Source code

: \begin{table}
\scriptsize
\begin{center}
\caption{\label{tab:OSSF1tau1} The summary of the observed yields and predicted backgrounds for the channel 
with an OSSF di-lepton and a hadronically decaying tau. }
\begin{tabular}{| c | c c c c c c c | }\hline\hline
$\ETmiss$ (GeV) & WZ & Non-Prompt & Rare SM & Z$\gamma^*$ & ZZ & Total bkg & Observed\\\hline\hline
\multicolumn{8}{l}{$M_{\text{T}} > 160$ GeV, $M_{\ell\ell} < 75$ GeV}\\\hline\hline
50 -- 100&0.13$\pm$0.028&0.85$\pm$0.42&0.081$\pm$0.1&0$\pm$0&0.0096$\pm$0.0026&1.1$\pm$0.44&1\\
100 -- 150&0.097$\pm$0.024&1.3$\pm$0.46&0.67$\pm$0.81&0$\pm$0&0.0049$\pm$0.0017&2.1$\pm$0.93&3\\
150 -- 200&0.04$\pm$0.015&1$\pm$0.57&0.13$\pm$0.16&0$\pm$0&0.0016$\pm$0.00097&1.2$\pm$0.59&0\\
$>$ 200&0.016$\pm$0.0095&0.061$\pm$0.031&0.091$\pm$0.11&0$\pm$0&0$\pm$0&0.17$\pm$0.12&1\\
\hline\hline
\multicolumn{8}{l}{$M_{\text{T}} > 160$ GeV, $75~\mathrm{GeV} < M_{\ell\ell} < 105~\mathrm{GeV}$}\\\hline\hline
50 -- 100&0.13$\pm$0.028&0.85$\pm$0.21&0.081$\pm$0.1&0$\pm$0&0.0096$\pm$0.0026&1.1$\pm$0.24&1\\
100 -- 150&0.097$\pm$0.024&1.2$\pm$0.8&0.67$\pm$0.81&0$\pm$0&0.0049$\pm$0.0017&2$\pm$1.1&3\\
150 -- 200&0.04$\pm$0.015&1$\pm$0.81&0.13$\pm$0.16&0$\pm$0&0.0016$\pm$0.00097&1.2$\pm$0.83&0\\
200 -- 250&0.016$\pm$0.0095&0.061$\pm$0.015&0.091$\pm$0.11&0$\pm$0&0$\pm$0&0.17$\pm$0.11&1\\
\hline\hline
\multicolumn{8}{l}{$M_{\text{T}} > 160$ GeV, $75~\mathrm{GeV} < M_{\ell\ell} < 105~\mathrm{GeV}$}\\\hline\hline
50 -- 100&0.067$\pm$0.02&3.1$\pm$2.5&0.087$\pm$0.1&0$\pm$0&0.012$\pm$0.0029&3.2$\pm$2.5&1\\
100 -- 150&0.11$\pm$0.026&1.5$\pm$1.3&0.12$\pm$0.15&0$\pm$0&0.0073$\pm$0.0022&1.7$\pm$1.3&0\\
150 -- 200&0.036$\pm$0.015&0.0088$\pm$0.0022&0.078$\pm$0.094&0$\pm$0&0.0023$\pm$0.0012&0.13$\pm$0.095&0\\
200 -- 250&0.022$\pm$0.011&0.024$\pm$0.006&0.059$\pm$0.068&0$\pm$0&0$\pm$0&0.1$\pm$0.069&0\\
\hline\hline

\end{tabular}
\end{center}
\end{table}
##############################
**Problem details:** Nothing may be left out or altered: reproduce the complete listing.

**Solution for this exercise:**
Source code

: \begin{table}
\scriptsize
\begin{center}
\caption{\label{tab:OSSF1tau1} The summary of the observed yields and predicted backgrounds for the channel 
with an OSSF di-lepton and a hadronically decaying tau. }
\begin{tabular}{| c | c c c c c c c | }\hline\hline
$\ETmiss$ (GeV) & WZ & Non-Prompt & Rare SM & Z$\gamma^*$ & ZZ & Total bkg & Observed\\\hline\hline
\multicolumn{8}{l}{$M_{\text{T}} > 160$ GeV, $M_{\ell\ell} < 75$ GeV}\\\hline\hline
50 -- 100&0.13$\pm$0.028&0.85$\pm$0.42&0.081$\pm$0.1&0$\pm$0&0.0096$\pm$0.0026&1.1$\pm$0.44&1\\
100 -- 150&0.097$\pm$0.024&1.3$\pm$0.46&0.67$\pm$0.81&0$\pm$0&0.0049$\pm$0.0017&2.1$\pm$0.93&3\\
150 -- 200&0.04$\pm$0.015&1$\pm$0.57&0.13$\pm$0.16&0$\pm$0&0.0016$\pm$0.00097&1.2$\pm$0.59&0\\
$>$ 200&0.016$\pm$0.0095&0.061$\pm$0.031&0.091$\pm$0.11&0$\pm$0&0$\pm$0&0.17$\pm$0.12&1\\
\hline\hline
\multicolumn{8}{l}{$M_{\text{T}} > 160$ GeV, $75~\mathrm{GeV} < M_{\ell\ell} < 105~\mathrm{GeV}$}\\\hline\hline
50 -- 100&0.13$\pm$0.028&0.85$\pm$0.21&0.081$\pm$0.1&0$\pm$0&0.0096$\pm$0.0026&1.1$\pm$0.24&1\\
100 -- 150&0.097$\pm$0.024&1.2$\pm$0.8&0.67$\pm$0.81&0$\pm$0&0.0049$\pm$0.0017&2$\pm$1.1&3\\
150 -- 200&0.04$\pm$0.015&1$\pm$0.81&0.13$\pm$0.16&0$\pm$0&0.0016$\pm$0.00097&1.2$\pm$0.83&0\\
200 -- 250&0.016$\pm$0.0095&0.061$\pm$0.015&0.091$\pm$0.11&0$\pm$0&0$\pm$0&0.17$\pm$0.11&1\\
\hline\hline
\multicolumn{8}{l}{$M_{\text{T}} > 160$ GeV, $75~\mathrm{GeV} < M_{\ell\ell} < 105~\mathrm{GeV}$}\\\hline\hline
50 -- 100&0.067$\pm$0.02&3.1$\pm$2.5&0.087$\pm$0.1&0$\pm$0&0.012$\pm$0.0029&3.2$\pm$2.5&1\\
100 -- 150&0.11$\pm$0.026&1.5$\pm$1.3&0.12$\pm$0.15&0$\pm$0&0.0073$\pm$0.0022&1.7$\pm$1.3&0\\
150 -- 200&0.036$\pm$0.015&0.0088$\pm$0.0022&0.078$\pm$0.094&0$\pm$0&0.0023$\pm$0.0012&0.13$\pm$0.095&0\\
200 -- 250&0.022$\pm$0.011&0.024$\pm$0.006&0.059$\pm$0.068&0$\pm$0&0$\pm$0&0.1$\pm$0.069&0\\
\hline\hline

\end{tabular}
\end{center}
\end{table}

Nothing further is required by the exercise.